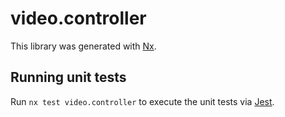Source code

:# video.controller

This library was generated with [Nx](https://nx.dev).

## Running unit tests

Run `nx test video.controller` to execute the unit tests via [Jest](https://jestjs.io).
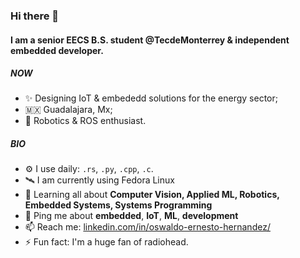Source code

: ### Hi there 👋 ###

#### I am a senior EECS B.S. student @TecdeMonterrey & independent embedded developer.

##### NOW

- ✨ Designing IoT & embededd solutions for the energy sector;
- 🇲🇽 Guadalajara, Mx;
- 🤖 Robotics & ROS enthusiast.

##### BIO

- ⚙️ I use daily: `.rs`, `.py`, `.cpp`, `.c`.
- 🛰 I am currently using Fedora Linux
- 🌱 Learning all about **Computer Vision, Applied ML, Robotics, Embedded Systems, Systems Programming**
- 💬 Ping me about **embedded**, **IoT**, **ML**, **development**
- 📫 Reach me: [linkedin.com/in/oswaldo-ernesto-hernandez/](https://www.linkedin.com/in/oswaldo-ernesto-hernandez/)
- ⚡️ Fun fact: I'm a huge fan of radiohead.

Assignment: Please output all of the entries above exactly, but without any picture.

Solution:
Source code

:# video.controller

This library was generated with [Nx](https://nx.dev).

## Running unit tests

Run `nx test video.controller` to execute the unit tests via [Jest](https://jestjs.io).
Source code

: ### Hi there 👋 ###

#### I am a senior EECS B.S. student @TecdeMonterrey & independent embedded developer.

##### NOW

- ✨ Designing IoT & embededd solutions for the energy sector;
- 🇲🇽 Guadalajara, Mx;
- 🤖 Robotics & ROS enthusiast.

##### BIO

- ⚙️ I use daily: `.rs`, `.py`, `.cpp`, `.c`.
- 🛰 I am currently using Fedora Linux
- 🌱 Learning all about **Computer Vision, Applied ML, Robotics, Embedded Systems, Systems Programming**
- 💬 Ping me about **embedded**, **IoT**, **ML**, **development**
- 📫 Reach me: [linkedin.com/in/oswaldo-ernesto-hernandez/](https://www.linkedin.com/in/oswaldo-ernesto-hernandez/)
- ⚡️ Fun fact: I'm a huge fan of radiohead.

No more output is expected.